» Activity
This task calls for copying every line of the records that includes the word "tiene".

(Saved data entries)
____________________
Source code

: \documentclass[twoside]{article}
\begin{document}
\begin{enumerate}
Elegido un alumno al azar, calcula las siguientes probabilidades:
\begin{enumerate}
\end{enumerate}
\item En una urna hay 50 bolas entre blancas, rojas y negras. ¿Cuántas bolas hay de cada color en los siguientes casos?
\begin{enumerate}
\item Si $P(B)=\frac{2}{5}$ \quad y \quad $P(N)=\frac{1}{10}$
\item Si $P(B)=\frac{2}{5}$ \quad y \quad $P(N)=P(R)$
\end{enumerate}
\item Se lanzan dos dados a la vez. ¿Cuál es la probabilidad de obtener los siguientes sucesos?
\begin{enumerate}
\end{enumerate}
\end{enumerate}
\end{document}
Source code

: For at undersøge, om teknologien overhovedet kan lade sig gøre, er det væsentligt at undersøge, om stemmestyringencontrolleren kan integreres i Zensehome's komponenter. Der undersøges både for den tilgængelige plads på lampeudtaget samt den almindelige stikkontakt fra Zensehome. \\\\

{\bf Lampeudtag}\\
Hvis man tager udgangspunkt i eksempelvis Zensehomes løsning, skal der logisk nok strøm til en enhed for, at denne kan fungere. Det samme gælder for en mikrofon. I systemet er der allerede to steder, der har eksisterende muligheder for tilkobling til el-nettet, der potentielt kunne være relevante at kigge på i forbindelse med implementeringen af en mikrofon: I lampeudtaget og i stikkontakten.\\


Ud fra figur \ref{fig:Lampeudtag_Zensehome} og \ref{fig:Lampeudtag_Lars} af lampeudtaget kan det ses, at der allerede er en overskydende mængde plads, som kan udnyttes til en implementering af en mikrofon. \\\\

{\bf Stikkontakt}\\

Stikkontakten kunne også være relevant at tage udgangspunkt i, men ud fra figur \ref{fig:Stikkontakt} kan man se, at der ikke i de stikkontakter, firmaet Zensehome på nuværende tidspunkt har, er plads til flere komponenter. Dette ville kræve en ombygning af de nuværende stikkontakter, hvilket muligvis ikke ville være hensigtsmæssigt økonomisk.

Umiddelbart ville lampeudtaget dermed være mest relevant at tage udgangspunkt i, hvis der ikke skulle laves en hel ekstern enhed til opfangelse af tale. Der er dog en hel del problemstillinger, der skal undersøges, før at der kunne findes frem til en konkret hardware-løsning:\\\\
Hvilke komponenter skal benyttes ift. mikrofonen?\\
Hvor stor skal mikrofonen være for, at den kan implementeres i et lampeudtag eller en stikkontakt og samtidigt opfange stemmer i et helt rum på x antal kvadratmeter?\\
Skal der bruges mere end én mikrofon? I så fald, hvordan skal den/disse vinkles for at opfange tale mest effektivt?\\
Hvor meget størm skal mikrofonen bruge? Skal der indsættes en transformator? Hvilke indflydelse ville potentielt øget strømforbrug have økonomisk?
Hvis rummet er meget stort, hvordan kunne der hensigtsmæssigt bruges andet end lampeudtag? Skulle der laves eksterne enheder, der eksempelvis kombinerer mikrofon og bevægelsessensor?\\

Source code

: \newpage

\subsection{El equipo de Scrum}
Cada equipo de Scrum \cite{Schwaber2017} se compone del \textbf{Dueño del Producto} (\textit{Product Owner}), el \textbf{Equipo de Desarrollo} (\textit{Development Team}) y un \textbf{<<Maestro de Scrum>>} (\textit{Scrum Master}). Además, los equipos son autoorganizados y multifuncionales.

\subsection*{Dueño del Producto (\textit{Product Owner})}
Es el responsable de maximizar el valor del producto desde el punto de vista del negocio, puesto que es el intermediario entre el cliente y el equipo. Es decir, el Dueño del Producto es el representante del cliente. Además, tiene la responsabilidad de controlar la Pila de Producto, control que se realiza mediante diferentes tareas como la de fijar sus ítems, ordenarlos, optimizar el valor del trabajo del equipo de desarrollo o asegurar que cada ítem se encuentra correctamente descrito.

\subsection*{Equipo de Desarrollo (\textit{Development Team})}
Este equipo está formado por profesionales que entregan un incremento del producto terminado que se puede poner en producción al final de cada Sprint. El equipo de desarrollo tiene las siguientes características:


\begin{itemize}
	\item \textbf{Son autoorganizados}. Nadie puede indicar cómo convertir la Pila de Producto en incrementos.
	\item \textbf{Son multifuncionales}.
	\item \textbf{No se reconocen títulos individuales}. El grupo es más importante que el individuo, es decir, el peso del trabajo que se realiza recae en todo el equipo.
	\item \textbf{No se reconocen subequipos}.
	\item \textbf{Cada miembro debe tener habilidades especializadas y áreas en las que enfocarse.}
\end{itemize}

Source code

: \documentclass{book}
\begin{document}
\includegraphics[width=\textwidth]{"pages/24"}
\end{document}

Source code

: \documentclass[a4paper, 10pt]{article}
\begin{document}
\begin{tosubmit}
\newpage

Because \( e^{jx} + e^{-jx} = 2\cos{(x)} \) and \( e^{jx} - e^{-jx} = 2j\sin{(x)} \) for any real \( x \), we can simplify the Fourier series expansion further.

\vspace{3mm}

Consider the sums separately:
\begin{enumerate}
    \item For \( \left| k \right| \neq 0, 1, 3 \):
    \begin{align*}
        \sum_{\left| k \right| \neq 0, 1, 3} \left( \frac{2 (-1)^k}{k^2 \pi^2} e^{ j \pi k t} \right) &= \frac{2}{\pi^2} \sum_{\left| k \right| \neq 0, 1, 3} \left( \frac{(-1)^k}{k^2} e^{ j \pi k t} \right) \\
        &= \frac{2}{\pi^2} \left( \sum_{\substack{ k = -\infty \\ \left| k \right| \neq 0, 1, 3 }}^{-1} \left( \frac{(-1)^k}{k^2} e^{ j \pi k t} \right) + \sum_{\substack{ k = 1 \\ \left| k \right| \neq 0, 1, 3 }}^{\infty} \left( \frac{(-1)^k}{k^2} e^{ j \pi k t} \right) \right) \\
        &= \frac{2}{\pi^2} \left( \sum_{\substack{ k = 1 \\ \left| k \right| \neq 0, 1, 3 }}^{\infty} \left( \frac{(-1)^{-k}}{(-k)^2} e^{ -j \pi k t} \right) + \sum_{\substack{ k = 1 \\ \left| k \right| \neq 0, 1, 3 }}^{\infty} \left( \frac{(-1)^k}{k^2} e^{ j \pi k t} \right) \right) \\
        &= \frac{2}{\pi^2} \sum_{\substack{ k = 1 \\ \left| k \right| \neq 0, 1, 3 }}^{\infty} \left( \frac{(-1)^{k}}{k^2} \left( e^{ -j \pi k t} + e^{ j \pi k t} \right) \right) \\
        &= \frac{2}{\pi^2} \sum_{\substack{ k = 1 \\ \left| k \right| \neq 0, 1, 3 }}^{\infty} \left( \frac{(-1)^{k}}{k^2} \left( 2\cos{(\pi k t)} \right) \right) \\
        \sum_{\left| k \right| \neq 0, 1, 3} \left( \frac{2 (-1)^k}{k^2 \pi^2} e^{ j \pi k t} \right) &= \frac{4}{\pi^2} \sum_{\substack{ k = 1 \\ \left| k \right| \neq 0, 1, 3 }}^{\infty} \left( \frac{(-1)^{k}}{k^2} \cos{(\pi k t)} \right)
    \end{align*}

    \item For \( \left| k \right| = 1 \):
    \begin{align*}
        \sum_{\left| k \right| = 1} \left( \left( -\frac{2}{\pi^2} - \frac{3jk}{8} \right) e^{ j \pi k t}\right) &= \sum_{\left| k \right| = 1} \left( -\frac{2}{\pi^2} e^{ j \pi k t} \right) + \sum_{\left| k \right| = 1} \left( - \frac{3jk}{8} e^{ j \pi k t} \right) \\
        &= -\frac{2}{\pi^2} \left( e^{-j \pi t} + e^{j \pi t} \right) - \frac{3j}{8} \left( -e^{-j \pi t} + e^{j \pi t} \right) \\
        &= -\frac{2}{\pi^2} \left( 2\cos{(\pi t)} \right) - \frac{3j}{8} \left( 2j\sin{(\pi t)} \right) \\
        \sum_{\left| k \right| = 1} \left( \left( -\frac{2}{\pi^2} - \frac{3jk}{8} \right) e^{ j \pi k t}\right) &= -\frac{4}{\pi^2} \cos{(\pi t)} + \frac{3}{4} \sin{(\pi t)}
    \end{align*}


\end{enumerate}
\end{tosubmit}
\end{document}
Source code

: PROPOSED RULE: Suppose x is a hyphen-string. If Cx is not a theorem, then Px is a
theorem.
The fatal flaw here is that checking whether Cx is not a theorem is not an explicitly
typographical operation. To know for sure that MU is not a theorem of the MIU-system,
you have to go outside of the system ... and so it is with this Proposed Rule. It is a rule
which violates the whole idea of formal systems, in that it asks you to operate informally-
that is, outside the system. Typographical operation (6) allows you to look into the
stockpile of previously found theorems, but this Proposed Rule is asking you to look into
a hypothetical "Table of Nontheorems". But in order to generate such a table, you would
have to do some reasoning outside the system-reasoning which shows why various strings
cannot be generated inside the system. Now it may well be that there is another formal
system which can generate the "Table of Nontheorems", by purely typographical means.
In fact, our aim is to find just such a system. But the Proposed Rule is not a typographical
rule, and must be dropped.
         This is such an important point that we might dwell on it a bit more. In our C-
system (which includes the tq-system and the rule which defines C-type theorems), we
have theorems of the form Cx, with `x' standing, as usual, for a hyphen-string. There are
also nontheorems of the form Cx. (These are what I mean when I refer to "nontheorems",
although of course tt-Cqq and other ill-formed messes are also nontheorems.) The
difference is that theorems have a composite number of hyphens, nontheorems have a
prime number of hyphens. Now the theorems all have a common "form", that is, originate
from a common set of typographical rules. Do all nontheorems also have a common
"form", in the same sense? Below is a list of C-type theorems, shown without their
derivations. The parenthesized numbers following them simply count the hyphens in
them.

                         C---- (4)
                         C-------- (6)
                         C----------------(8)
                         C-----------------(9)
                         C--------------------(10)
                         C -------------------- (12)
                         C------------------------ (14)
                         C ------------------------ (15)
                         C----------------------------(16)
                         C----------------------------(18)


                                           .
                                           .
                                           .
____________________
» Exercise result
Es el responsable de maximizar el valor del producto desde el punto de vista del negocio, puesto que es el intermediario entre el cliente y el equipo. Es decir, el Dueño del Producto es el representante del cliente. Además, tiene la responsabilidad de controlar la Pila de Producto, control que se realiza mediante diferentes tareas como la de fijar sus ítems, ordenarlos, optimizar el valor del trabajo del equipo de desarrollo o asegurar que cada ítem se encuentra correctamente descrito.
Este equipo está formado por profesionales que entregan un incremento del producto terminado que se puede poner en producción al final de cada Sprint. El equipo de desarrollo tiene las siguientes características:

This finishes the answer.